Es werden teilweise sehr intensiv und aufwendig Mikrostandorte untersucht ohne ausreichende Prüfung, ob die Makrostandorte überhaupt geeignet sind. Dies erfolgt, weil die intensive Untersuchung weniger Standorte möglich ist, die simultane Analyse an Hand individueller Anforderungen vieler Standorte jedoch schwieriger erscheint. Es wird damit der zweite Schritt vor dem ersten gemacht. Was nützt es dem Unternehmen, wenn es erkennt, daß die Mikrolage in der Stadt hervorragend ist, die Stadt an sich jedoch grundsätzlich nicht die richtigen Voraussetzungen aufweist.
Thesen:
- Unter zunehmendem Wettbewerbsdruck auf europäischer Ebene wird die Standortfrage und damit die Suche nach dem richtigen Standort zur Überlebensfrage für das Unternehmen.
- Es gibt keine schlechten Standorte, nur Standorte, die nicht für jedes Unternehmen geeignet sind.

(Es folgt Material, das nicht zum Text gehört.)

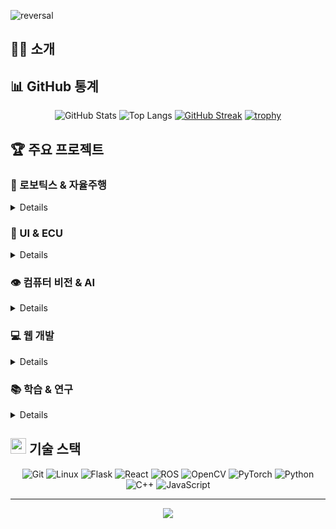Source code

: ![reversal](https://capsule-render.vercel.app/api?type=rect&text=Developer&fontAlign=30&fontSize=30&desc=DongHyeon%20Yeo&descAlign=60&descAlignY=50&theme=radical)



## 🙋‍♂️ 소개

## 📊 GitHub 통계
<div align="center">
  
![GitHub Stats](https://github-readme-stats.vercel.app/api?username=yeodonghyeon1&show_icons=true&theme=radical)
![Top Langs](https://github-readme-stats.vercel.app/api/top-langs/?username=yeodonghyeon1&layout=compact&theme=radical)
[![GitHub Streak](https://github-readme-streak-stats.herokuapp.com/?user=yeodonghyeon1&theme=radical)](https://git.io/streak-stats)
[![trophy](https://github-profile-trophy.vercel.app/?username=yeodonghyeon1&theme=radical&row=1&column=6)](https://github.com/ryo-ma/github-profile-trophy)

</div>

## 🏆 주요 프로젝트

###  🤖 로보틱스 & 자율주행
<details>
  
  - [kupepper_ros](https://github.com/yeodonghyeon1/kupepper_ros) - Pepper 로봇 ROS 통합 시스템
    - SLAM 기반 자율 주행 및 네비게이션 구현 (gmapping, AMCL, DWA)
    - NAOqi 드라이버와 MoveIt! 통합으로 로봇 제어
    - 웹 인터페이스 기반 원격 제어 시스템
    - 다중 레이저 스캔 데이터 통합 및 깊이 이미지 변환

  - [ku2024](https://github.com/yeodonghyeon1/ku2024) - 자율운항 대회
    - ROS 기반 자율운항 구현
    - OpenCV 이미지 탐색
    
</details>

### 🚗 UI & ECU
<details>
  
- [ecu_blockbox](https://github.com/yeodonghyeon1/ecu_blockbox) - 자동차 ECU 블랙박스 프로젝트
  - CAN 통신 기반 차량 데이터 수집
  - 실시간 데이터 로깅 및 분석
  - ECU 상태 모니터링 시스템
    
</details>

### 👁️ 컴퓨터 비전 & AI
<details>
  
- [exp_project](https://github.com/yeodonghyeon1/exp_project) - 시각장애인용 식품 인식 앱
  - YOLOv8 기반 객체 탐지 시스템
  - CLOVA OCR로 유통기한 및 바코드 인식
  - Flask 기반 백엔드 서버 구현
  - Android 네이티브 앱 개발

- [USG_AI_Competition](https://github.com/yeodonghyeon1/USG_AI_Competition) - USG 제조혁신 AI 대회
  - VGG-NET 기반 수도 및 PCB 불량 검출
</details>

### 💻 웹 개발
<details>
  
- [web](https://github.com/yeodonghyeon1/web) - 웹 개발 프로젝트
  - Apache 웹 서버
  - JSP 프론트엔드
  - MySQl 데이터베이스
  - 과제 풀이 사이트
  
</details>

### 📚 학습 & 연구
<details>    
  
- [onmyown](https://github.com/yeodonghyeon1/onmyown) - 자기주도 학습
  - 알고리즘 문제 풀이
  - 새로운 기술 스택 학습
    
</details>

## <img src="https://media.giphy.com/media/jSKBmKkvo2dPQQtsR1/giphy.gif" width="25px"> 기술 스택

<div align="center">
  
![Git](https://img.shields.io/badge/Git-F05032?style=for-the-badge&logo=git&logoColor=white)
![Linux](https://img.shields.io/badge/Linux-FCC624?style=for-the-badge&logo=linux&logoColor=black)
![Flask](https://img.shields.io/badge/Flask-000000?style=for-the-badge&logo=flask&logoColor=white)
![React](https://img.shields.io/badge/React-61DAFB?style=for-the-badge&logo=react&logoColor=black)
![ROS](https://img.shields.io/badge/ROS-22314E?style=for-the-badge&logo=ros&logoColor=white)
![OpenCV](https://img.shields.io/badge/OpenCV-5C3EE8?style=for-the-badge&logo=opencv&logoColor=white)
![PyTorch](https://img.shields.io/badge/PyTorch-EE4C2C?style=for-the-badge&logo=pytorch&logoColor=white)
![Python](https://img.shields.io/badge/Python-3776AB?style=for-the-badge&logo=Python&logoColor=white)
![C++](https://img.shields.io/badge/C++-00599C?style=for-the-badge&logo=c%2B%2B&logoColor=white)
![JavaScript](https://img.shields.io/badge/JavaScript-F7DF1E?style=for-the-badge&logo=javascript&logoColor=black)


</div>

---
<div align="center">
  <img src="https://komarev.com/ghpvc/?username=yeodonghyeon1&color=blueviolet&style=for-the-badge">
</div>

- Jeder Standort weist ganz spezifische Bedingungen auf, die geprägt sind von z.B. klimatischen, geographischen, sozio-ökonomischen oder politischen Bedingungen.
- Jedes Unternehmen stellt ganz spezifische Anforderungen an einen Standort, die abhängen u.a. von dem Produkt, Beschaffungs- und Absatzmärkten oder dem Investitionsmotiv.
Die Standortsuche eines Unternehmens ist nichts anderes als der bestmögliche Abgleich der Unternehmensanforderungen mit den Standortbedingungen. Dieser eigentlich ganz simple Prozeß wird lediglich erschwert durch die große Zahl der potentiellen Standorte, die Vielzahl und große Bandbreite der Standortbedingungen und die Vielfalt und besonderen Ausprägungsbedürfnisse der Standortanforderungen.
Um die spezifischen Anforderungen eines Unternehmens an einen Standort abdecken zu können, müssen diese Anforderungen soweit wie möglich spezifiziert werden. Wenn weiterhin Fakten, also Daten anstatt Einschätzungen in die Standortsuche einfließen sollen, erfordert dies eine Vielzahl von Standortfaktoren und Variablen, für die Marktforschungsdaten erfaßt werden müssen.
Aus den bisher beschriebenen Anforderungen an ein Standortsuchverfahren ergeben sich folgende Schlußfolgerungen für die Makro-Standortanalyse:
Es ist eine Analyse gefordert, die ...
- simultan sämtliche potentiellen Standorte überprüft
- die Prüfung an Hand von Fakten, Marktforschungsdaten, vornimmt
- die spezifischen Unternehmensanforderungen durch eine Vielzahl von möglichen Standortfaktoren bzw. Standortvariablen berücksichtigt.